As I sanitize each time I save my model, rails sanitize each time "&" so string is growing every time. (&amp;amp;amp;amp;...)

Sorry for my english I am french !

Comments and changes to this ticket

  • antonmos

    antonmos August 27th, 2008 @ 07:50 PM

    • Tag set to 2.0-stable, 2.1, patch, sanitize

    This change set fixes this issue

  • Tietew

    Tietew September 2nd, 2008 @ 06:11 AM

    It seems not to be fixed. CGI.unescape does not know much named entities and character references over U+FFFF.

    &amp;#131072; is a &amp;laquo;kanji&amp;raquo; gives &amp;amp;#131072; is a &amp;amp;laquo;kanji&amp;amp;raquo;

    U+20000 is valid character.

    In category "CJK Unified Ideographs Extension B"

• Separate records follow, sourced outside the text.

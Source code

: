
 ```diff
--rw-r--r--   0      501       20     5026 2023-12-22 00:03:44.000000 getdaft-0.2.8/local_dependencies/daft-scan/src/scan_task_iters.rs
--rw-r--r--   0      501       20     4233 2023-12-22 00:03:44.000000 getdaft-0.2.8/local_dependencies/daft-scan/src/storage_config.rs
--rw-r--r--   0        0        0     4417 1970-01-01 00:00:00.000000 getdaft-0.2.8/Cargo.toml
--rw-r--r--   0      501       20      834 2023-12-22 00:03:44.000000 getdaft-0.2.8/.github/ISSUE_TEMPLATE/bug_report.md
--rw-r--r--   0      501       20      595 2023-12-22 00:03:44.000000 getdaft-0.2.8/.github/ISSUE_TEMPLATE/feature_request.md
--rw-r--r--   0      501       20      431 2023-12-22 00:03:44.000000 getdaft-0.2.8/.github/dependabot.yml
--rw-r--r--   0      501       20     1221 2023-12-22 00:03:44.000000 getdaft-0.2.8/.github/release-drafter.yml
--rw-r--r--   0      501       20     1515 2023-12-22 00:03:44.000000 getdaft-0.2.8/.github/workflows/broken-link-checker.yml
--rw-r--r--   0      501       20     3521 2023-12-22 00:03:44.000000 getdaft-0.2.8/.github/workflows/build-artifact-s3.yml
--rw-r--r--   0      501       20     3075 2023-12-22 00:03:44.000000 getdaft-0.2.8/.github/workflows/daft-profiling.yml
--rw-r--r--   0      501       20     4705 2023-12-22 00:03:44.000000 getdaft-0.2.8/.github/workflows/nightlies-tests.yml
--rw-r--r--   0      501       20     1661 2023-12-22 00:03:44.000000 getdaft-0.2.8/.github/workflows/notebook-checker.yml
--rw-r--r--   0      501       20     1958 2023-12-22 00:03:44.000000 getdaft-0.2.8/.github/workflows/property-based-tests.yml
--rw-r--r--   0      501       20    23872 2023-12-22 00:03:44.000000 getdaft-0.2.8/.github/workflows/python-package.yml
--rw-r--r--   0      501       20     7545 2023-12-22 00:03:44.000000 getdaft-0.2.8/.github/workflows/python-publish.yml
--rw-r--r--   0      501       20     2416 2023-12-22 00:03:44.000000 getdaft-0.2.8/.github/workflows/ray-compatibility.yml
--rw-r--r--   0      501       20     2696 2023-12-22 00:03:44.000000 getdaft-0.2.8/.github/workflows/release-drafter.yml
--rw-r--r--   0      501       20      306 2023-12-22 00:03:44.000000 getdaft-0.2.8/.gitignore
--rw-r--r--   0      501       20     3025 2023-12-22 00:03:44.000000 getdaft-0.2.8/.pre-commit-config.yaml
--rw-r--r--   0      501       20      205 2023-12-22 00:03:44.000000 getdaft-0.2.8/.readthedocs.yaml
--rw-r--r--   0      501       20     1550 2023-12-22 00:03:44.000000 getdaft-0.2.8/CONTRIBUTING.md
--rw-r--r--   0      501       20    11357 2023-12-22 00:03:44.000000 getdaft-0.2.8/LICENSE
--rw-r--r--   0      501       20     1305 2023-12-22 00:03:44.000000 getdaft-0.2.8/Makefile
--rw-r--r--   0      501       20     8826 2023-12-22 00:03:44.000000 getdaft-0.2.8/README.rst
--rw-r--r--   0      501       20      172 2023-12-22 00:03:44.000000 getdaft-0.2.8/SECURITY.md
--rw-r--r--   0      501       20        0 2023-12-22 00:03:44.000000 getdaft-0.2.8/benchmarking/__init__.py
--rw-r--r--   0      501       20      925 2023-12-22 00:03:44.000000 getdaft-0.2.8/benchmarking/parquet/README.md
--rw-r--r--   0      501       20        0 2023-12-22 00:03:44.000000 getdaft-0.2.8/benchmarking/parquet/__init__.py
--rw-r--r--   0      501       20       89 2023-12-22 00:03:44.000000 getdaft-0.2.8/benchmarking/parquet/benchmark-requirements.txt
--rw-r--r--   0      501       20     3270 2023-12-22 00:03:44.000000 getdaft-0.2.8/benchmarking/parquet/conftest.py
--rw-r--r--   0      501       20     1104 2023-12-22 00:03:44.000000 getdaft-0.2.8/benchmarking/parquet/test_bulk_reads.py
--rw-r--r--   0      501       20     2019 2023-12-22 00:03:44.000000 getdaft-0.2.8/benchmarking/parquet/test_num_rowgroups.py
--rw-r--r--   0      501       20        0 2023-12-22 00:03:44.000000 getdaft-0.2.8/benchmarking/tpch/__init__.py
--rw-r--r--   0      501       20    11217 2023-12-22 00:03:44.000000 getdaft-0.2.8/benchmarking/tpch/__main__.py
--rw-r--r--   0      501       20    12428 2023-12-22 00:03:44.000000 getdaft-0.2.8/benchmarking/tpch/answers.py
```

    GOOD result is: &amp;#131072; is a &amp;laquo;kanji&amp;raquo; or &amp;#131072; is a &amp;#171;kanji&amp;#187; or ? is a &laquo;kanji&raquo;

  • Tietew

    Tietew September 2nd, 2008 @ 06:15 AM

    Oops, tags are stripped...

    It seems not to be fixed. CGI.unescape does not know much named entities and character references over U+FFFF.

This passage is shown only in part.